Raúl García Pierna vuelve abrir el casillero de Movistar en febrero
El Movistar Team ha vuelto a cumplir con su particular liturgia de febrero.
Como si de un reloj suizo se tratara, el equipo azul ha inaugurado su casillero de victorias en la Volta a la Comunitat Valenciana, calcando prácticamente el cronograma de las pasadas temporadas.
Es una inercia clásica en la estructura de Unzué: el despertar del invierno suele traer réditos tempranos.
Lo hemos visto otros años con nombres como Iván Romeo, Ruben Guerreiro —hoy ya fuera de la disciplina— o remontándonos más atrás, con las cabalgadas de Jan Barta.
Sin embargo, el análisis de esta victoria no debe quedarse en el simple brillo del metal, sino en la profundidad de lo que representa y, sobre todo, en la exigencia de lo que está por venir.
En esta ocasión, el protagonismo recae sobre Raúl García Pierna, eficaz y resolutivo en este final.
Su triunfo en tierras valencianas no es solo un número más para la estadística, sino la confirmación de una nueva hornada que parece pedir paso con un hambre distinta.
García Pierna personifica ese cambio de guardia, un ciclismo de pulmón fresco y ambición renovada que el equipo necesita para sacudirse complejos.
Junto a él, nombres como Roger Adrià, el joven Iván Romeo o Pablo Castrillo dibujan un bloque con una pinta bien, capaz de estar presente y dejarse ver en cada escenario donde se pone un dorsal.
Es aire puro para una formación que busca desesperadamente referentes tras años de excesiva dependencia de nombres ya consagrados.
No obstante, conviene aplicar esa mirada crítica que los quince años de trayectoria nos han enseñado a filtrar.
Ganar en febrero es necesario, casi obligatorio para la tranquilidad interna, pero el verdadero listón no está en el Mediterráneo, sino en lo que suceda a partir de marzo.

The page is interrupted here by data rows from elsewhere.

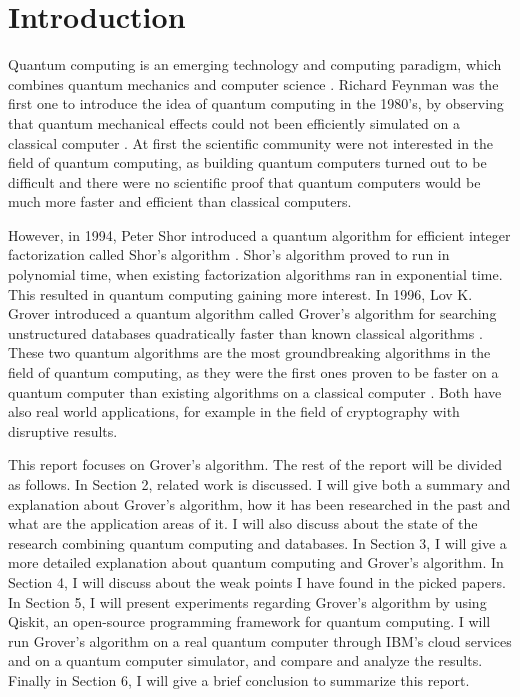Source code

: \documentclass[english,oneside,openright]{UH_DS_report}
\begin{document}
\chapter{Introduction}
\label{chapter:intro}

Quantum computing is an emerging technology and computing paradigm, which combines quantum mechanics and computer science \cite{ambainis2004quantum, qcdb}. Richard Feynman was the first one to introduce the idea of quantum computing in the 1980's, by observing that quantum mechanical effects could not been efficiently simulated on a classical computer \cite{introtoqc}. At first the scientific community were not interested in the field of quantum computing, as building quantum computers turned out to be difficult and there were no scientific proof that quantum computers would be much more faster and efficient than classical computers. 

However, in 1994, Peter Shor introduced a quantum algorithm for efficient integer factorization called Shor's algorithm \cite{introtoqc}. Shor's algorithm proved to run in polynomial time, when existing factorization algorithms ran in exponential time. This resulted in quantum computing gaining more interest. In 1996, Lov K. Grover introduced a quantum algorithm called Grover's algorithm for searching unstructured databases quadratically faster than known classical algorithms \cite{grover1996fast}. These two quantum algorithms are the most groundbreaking algorithms in the field of quantum computing, as they were the first ones proven to be faster on a quantum computer than existing algorithms on a classical computer \cite{ambainis2004quantum}. Both have also real world applications, for example in the field of cryptography with disruptive results.

This report focuses on Grover's algorithm. The rest of the report will be divided as follows. In Section 2, related work is discussed. I will give both a summary and explanation about Grover's algorithm, how it has been researched in the past and what are the application areas of it. I will also discuss about the state of the research combining quantum computing and databases. In Section 3, I will give a more detailed explanation about quantum computing and Grover's algorithm. In Section 4, I will discuss about the weak points I have found in the picked papers. In Section 5, I will present experiments regarding Grover's algorithm by using Qiskit, an open-source programming framework for quantum computing. I will run Grover's algorithm on a real quantum computer through IBM's cloud services and on a quantum computer simulator, and compare and analyze the results. Finally in Section 6, I will give a brief conclusion to summarize this report.
\end{document}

Históricamente, a Movistar le ha costado horrores estirar este estado de gracia inicial cuando el calendario se pone serio y llegan las citas de máximo prestigio. El éxito actual es valioso, pero no debe servir de anestesia.
La pregunta que queda flotando es si esta generación de los Raúl, Roger y compañía será capaz de romper ese techo de cristal y mantener el pulso cuando el World Tour apriete de verdad.
Por ahora, el estreno es impecable, pero el crédito se renueva en cada puerto y en cada clásica de primavera.